There have now been 111 cases of measles reported in New Zealand so far this year.
Outbreaks of measles occur when the disease is brought into the country following international travel. The virus then spreads to others in the community because the country’s vaccination rates are not high enough to prevent disease spread.
ESR, the science agency which tracks all notifiable diseases on behalf of the Ministry of Health, says there is always a risk importation of the disease will lead to outbreaks and a return to a situation where measles could become endemic again.
Two years ago, New Zealand won international praise for successfully eliminating endemic measles – meaning the virus was no long circulating here.

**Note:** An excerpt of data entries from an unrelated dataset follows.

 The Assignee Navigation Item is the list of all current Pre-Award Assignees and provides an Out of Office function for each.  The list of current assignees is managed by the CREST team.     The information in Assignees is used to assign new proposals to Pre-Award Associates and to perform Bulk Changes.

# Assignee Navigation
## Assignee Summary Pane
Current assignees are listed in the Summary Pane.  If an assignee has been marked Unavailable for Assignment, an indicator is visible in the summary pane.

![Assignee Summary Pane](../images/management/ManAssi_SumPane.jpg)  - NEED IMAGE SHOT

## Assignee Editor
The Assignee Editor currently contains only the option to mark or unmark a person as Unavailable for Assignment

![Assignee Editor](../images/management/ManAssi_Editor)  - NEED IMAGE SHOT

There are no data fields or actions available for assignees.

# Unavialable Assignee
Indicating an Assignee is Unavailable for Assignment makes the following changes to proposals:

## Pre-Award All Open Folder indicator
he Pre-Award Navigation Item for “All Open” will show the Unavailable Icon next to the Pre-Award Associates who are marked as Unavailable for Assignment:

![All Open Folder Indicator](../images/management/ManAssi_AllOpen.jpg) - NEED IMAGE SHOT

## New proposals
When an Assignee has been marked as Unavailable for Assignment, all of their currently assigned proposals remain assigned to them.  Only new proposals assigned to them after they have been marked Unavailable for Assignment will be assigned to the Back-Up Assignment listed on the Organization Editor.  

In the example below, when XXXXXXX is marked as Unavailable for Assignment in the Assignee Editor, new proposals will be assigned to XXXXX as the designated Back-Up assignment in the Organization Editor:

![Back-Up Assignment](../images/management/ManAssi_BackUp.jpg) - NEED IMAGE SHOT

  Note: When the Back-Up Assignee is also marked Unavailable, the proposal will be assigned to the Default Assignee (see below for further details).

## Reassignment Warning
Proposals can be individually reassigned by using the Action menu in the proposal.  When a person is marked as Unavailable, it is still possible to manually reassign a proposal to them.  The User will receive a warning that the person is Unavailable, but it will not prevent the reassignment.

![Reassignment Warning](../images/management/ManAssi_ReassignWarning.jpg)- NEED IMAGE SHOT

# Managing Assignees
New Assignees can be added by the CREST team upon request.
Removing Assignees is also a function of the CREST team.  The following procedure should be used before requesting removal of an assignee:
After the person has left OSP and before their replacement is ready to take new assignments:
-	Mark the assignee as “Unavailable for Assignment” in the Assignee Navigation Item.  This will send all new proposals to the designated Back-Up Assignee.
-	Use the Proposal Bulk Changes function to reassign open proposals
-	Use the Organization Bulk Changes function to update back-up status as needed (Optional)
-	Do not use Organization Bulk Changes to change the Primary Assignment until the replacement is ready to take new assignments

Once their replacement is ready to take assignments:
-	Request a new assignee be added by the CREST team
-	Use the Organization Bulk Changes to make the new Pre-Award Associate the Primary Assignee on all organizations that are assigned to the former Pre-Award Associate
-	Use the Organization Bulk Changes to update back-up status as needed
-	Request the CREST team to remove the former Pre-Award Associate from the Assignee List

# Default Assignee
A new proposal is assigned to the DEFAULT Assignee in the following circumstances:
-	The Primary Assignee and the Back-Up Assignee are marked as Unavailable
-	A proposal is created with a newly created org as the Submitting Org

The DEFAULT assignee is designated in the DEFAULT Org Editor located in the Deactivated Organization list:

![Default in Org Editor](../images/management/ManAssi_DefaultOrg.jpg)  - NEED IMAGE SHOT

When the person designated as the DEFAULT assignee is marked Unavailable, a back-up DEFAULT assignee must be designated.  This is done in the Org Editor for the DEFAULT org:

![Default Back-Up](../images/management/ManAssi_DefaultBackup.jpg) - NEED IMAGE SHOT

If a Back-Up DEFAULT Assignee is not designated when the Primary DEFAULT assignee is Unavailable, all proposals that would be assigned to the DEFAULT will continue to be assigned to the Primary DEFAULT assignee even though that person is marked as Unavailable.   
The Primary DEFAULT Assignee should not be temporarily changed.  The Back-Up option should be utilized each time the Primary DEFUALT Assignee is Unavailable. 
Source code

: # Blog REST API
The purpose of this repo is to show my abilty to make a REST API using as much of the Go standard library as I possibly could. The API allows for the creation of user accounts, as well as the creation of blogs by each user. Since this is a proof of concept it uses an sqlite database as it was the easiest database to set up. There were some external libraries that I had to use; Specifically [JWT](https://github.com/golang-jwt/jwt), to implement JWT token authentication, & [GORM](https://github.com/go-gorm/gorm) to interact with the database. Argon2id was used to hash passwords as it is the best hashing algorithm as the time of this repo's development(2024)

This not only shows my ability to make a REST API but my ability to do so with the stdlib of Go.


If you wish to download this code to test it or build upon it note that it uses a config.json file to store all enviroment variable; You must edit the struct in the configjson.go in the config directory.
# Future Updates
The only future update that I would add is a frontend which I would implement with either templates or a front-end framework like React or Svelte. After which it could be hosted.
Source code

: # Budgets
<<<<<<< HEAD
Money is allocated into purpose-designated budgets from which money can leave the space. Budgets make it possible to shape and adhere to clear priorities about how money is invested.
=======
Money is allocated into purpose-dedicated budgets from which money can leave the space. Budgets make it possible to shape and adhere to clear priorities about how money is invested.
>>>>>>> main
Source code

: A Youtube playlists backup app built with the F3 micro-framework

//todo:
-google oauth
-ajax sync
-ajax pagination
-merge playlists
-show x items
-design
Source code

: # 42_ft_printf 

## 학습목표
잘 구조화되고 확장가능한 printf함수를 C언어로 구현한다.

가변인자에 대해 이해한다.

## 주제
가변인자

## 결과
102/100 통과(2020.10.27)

The World Health Organisation said this month that cases worldwide rose by 300 per cent during the first three months of 2019 compared with the same period last year, and followed consecutive increases over the past two years.

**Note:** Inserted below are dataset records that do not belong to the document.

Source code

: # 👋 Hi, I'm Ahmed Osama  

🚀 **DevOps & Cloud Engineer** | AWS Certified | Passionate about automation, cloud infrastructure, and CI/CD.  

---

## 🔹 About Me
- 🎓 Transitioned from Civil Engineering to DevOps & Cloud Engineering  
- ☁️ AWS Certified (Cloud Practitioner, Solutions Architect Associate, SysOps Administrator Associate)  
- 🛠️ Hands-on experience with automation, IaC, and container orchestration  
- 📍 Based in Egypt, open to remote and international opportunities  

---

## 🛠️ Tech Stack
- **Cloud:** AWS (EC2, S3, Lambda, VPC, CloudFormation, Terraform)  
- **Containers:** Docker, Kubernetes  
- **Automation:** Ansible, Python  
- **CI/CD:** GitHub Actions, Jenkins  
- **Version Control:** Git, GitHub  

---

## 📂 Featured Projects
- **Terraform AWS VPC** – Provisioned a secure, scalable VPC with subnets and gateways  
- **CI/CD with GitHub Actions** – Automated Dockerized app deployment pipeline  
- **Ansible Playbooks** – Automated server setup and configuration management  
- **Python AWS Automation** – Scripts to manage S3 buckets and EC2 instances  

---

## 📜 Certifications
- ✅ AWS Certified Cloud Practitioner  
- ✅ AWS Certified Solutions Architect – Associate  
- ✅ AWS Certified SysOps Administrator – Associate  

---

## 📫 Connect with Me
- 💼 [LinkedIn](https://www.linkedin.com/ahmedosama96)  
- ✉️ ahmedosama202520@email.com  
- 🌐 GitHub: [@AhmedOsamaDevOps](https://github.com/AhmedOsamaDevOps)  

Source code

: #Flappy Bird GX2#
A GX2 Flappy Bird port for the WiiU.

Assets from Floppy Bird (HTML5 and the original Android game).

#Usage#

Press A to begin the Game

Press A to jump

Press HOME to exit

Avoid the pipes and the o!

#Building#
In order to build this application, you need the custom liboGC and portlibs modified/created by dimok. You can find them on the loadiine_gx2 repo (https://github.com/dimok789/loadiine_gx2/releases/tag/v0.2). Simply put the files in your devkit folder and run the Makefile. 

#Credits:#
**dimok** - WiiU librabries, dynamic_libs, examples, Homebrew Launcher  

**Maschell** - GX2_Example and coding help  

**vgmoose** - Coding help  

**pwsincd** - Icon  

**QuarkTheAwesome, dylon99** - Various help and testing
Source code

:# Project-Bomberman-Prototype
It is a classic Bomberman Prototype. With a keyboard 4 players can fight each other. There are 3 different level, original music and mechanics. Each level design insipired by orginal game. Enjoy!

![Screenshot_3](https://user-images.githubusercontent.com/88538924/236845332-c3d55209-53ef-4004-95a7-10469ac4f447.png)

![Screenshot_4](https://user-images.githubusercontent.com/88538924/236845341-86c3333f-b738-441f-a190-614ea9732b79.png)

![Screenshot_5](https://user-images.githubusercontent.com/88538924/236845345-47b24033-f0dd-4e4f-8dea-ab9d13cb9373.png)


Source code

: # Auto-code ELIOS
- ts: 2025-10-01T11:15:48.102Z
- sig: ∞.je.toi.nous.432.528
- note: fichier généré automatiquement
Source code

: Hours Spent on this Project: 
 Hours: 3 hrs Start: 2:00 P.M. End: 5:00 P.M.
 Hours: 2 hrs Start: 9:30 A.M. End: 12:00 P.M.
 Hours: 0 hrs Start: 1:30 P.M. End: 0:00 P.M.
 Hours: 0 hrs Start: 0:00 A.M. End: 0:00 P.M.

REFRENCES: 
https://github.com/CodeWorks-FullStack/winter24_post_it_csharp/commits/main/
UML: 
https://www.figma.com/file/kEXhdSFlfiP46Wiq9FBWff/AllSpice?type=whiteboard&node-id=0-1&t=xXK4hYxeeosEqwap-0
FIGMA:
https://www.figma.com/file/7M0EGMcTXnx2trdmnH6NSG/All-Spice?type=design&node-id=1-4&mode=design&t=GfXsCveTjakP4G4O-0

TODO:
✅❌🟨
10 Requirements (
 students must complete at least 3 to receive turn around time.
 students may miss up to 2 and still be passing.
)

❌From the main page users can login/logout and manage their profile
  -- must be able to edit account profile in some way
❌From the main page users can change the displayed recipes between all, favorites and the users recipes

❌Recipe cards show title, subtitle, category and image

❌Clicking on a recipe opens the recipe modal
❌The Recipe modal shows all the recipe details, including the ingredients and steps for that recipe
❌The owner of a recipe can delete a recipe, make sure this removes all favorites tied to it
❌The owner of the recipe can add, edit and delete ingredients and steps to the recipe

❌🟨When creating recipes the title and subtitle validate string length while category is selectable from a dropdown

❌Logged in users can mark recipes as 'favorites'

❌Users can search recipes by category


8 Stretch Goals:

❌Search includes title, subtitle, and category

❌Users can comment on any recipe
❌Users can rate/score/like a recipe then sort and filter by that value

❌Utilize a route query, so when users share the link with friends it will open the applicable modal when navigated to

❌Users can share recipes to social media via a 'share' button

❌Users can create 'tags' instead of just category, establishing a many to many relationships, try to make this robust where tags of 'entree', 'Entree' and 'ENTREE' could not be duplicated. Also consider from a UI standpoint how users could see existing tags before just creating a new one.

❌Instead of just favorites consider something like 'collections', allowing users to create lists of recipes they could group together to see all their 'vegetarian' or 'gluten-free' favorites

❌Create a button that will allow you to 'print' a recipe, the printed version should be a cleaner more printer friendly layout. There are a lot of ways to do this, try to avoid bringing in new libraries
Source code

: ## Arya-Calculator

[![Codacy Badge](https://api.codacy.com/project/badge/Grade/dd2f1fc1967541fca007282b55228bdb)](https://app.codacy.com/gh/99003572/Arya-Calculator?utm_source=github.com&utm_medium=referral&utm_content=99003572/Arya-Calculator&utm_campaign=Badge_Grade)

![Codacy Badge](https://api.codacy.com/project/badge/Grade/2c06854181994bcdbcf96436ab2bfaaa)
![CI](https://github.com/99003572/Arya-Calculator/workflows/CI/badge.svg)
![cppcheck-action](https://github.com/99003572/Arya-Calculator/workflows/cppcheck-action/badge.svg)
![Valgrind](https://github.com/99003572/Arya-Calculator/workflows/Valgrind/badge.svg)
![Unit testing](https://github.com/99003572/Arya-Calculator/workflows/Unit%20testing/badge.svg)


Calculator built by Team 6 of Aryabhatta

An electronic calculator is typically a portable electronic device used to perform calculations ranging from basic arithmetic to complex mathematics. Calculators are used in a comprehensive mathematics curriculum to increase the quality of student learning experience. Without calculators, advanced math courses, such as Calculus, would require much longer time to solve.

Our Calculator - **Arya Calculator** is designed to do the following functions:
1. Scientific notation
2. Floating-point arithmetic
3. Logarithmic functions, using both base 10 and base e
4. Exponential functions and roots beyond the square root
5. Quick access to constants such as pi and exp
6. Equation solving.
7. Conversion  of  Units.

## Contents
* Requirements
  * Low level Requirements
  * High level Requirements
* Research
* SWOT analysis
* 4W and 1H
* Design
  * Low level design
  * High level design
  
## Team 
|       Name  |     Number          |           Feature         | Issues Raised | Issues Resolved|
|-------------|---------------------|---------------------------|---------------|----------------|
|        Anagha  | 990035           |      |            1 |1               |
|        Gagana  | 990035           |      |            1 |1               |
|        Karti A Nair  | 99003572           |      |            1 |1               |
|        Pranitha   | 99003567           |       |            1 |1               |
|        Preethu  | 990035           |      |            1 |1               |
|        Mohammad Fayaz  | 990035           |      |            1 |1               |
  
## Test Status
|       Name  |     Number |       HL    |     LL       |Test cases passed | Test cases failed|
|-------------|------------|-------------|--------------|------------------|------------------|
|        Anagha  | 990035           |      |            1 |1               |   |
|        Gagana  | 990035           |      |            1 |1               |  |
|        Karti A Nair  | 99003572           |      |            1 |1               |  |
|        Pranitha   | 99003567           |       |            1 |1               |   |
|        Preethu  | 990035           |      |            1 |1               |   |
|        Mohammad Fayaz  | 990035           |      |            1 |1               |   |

It said while the data was provisional, it indicated a clear trend, with many countries in the midst of sizeable measles outbreaks, with all regions of the world experiencing sustained rises in cases.
The WHO says so far this year, 170 countries have reported 112,163 measles cases. At this time last year, 163 countries had reported 28,124 cases.
In New Zealand there were 102 cases for the first four months of the year compared with 24 for the same period last year.
For the best protection, people need to have two MMR (measles, mumps, rubella) vaccinations. The MMR is available from your family practice and you should ask if you are eligible for a free vaccination.
Anyone who suspects they may have measles should avoid contact with other people, especially those who aren’t fully immunised, and should phone their GP or call Healthline on 0800 611 116 for advice. It is important to call first because measles is highly infectious, and people with measles can infect others in the waiting room.